Le jour suivant apporte à tout le monde beaucoup de sérénité. Il fait très beau et chaud et Makoto nous propose de tous aller nous rafraîchir à la piscine. Irniaëlle et moi nous empressons d'accepter, peu habitués à de telles chaleurs depuis notre arrivée. Valentin, lui, décline purement et simplement l'invitation, prétextant une subite migraine. Depuis hier il n'est que l'ombre de lui-même et je commence à sérieusement avoir de la peine pour lui, de le voir aussi misérable. Je ne suis pas quelqu'un de rancunier et je me promet d'aller au plus vite lui présenter mes excuse et lui assurer que je mettrais tout en œuvre pour qu'Irniaëlle se rende compte qu'il a agit dans le seul but de la protéger.

Nous ne sommes donc que trois à prendre la voiture en direction de Tokyo. J'ai veillé à ce qu'Irnia mange régulièrement et en conséquence depuis mon retour et c'est aujourd'hui une boule d'énergie qui piaille à l'arrière, nous racontant tout ce qui lui passe par la tête.

- Je ne me suis pas encore habituée au fait qu'on roule à gauche et que le volant est à droite, lance-t-elle à mi-chemin en riant, du coup j'ai cru que c'était toi qui conduisais Armand, ce qui n'est pas logique n'est-ce pas.

Je me retourne pour l'observer en souriant d'un air amusé. Elle a retrouvé ses joues naturellement roses et paraît réellement heureuse. Cela gonfle mon cœur de joie et je ne parviens pas à me départir de ce sourire qui s'étire maintenant d'une oreille à l'autre.

- Au fait tu as ton permis ? poursuit-elle en collant sa tête contre la vitre.

- Oui je l'ai passé juste avant de partir, comme ça je suis débarrassé.

- Et tu comptes rentrer en France un jour ?

- Oui bien sûr, l'argent n'est pas inépuisable et il faudra que je me trouve un boulot pour en regagner.

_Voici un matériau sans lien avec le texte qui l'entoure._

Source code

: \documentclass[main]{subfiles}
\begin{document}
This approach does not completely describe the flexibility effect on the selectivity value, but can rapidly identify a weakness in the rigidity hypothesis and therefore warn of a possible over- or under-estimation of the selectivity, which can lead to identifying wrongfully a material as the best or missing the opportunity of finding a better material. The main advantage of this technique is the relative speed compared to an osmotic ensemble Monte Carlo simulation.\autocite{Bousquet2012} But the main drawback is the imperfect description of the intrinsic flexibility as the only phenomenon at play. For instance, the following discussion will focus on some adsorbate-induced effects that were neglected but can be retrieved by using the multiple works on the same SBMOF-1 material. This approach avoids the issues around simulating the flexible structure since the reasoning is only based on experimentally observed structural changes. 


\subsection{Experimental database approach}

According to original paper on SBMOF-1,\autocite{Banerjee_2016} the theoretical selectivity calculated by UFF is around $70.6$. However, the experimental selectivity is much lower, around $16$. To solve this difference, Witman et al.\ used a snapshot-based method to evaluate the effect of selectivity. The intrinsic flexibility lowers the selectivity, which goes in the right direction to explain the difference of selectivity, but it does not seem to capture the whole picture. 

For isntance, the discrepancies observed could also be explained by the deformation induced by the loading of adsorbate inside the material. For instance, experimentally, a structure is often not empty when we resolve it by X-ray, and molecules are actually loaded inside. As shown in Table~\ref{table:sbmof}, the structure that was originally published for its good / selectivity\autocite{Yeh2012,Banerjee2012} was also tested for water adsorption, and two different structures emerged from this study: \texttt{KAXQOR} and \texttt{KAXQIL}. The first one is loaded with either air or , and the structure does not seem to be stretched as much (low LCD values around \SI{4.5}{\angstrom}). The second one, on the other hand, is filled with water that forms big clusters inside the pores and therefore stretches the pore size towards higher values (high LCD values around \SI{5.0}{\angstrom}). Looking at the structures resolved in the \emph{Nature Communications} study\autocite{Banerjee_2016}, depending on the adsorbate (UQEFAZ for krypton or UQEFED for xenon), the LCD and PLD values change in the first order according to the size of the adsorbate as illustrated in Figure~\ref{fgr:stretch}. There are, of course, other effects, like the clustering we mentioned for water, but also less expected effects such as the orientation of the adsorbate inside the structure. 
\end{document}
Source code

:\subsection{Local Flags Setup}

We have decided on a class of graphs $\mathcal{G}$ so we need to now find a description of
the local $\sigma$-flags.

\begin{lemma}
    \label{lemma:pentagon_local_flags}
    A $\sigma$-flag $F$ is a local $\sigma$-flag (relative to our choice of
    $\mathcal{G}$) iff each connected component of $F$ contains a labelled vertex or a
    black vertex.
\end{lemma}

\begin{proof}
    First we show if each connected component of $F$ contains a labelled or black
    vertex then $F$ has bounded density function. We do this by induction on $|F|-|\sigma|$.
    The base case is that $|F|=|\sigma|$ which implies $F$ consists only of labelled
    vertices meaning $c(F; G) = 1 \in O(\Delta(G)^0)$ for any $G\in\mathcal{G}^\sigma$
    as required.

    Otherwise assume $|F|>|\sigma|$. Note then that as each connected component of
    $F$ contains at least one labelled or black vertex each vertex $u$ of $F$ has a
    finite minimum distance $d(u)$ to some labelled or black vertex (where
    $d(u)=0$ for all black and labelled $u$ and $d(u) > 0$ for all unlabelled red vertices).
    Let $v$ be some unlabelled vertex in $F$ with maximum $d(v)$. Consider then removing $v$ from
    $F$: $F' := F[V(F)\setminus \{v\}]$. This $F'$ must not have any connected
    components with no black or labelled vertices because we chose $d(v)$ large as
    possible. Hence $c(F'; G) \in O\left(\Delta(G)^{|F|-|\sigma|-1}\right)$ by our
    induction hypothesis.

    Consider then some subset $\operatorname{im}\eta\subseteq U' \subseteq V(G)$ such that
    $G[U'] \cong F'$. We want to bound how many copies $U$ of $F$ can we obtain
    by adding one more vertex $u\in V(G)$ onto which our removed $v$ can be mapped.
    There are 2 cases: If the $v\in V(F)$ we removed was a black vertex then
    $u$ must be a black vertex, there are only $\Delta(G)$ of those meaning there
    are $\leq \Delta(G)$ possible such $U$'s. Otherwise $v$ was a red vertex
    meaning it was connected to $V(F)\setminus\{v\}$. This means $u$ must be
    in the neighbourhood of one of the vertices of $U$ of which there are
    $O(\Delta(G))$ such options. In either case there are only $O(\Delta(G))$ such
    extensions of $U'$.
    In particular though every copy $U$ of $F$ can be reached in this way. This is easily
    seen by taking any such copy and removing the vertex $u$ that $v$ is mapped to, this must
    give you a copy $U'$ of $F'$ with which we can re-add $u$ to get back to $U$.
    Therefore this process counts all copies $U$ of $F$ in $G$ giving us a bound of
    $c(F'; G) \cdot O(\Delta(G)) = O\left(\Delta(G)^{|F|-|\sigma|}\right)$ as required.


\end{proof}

Elle acquiesce à cette remarque et continue de regarder défiler le paysage le reste du trajet. Quant à moi, je reste focalisé sur ce qu'elle vient de me demander. En effet, il va bien falloir que je rentre à un moment donné et que je me trouve un travail et un appartement pour ensuite construire ma vie. Cette pensée m'effraie un peu, d'autant plus que je me dis que je reviendrai certainement en même temps qu'Irniaëlle à la fin de l'été. C'est si proche en fin de compte. Je fais un rapide calcul de ce qu'il me reste en terme d'argent et me fais la réflexion qu'un dernier billet d'avion passera largement. Cela me rassure de constater que j'ai bien géré mon budget.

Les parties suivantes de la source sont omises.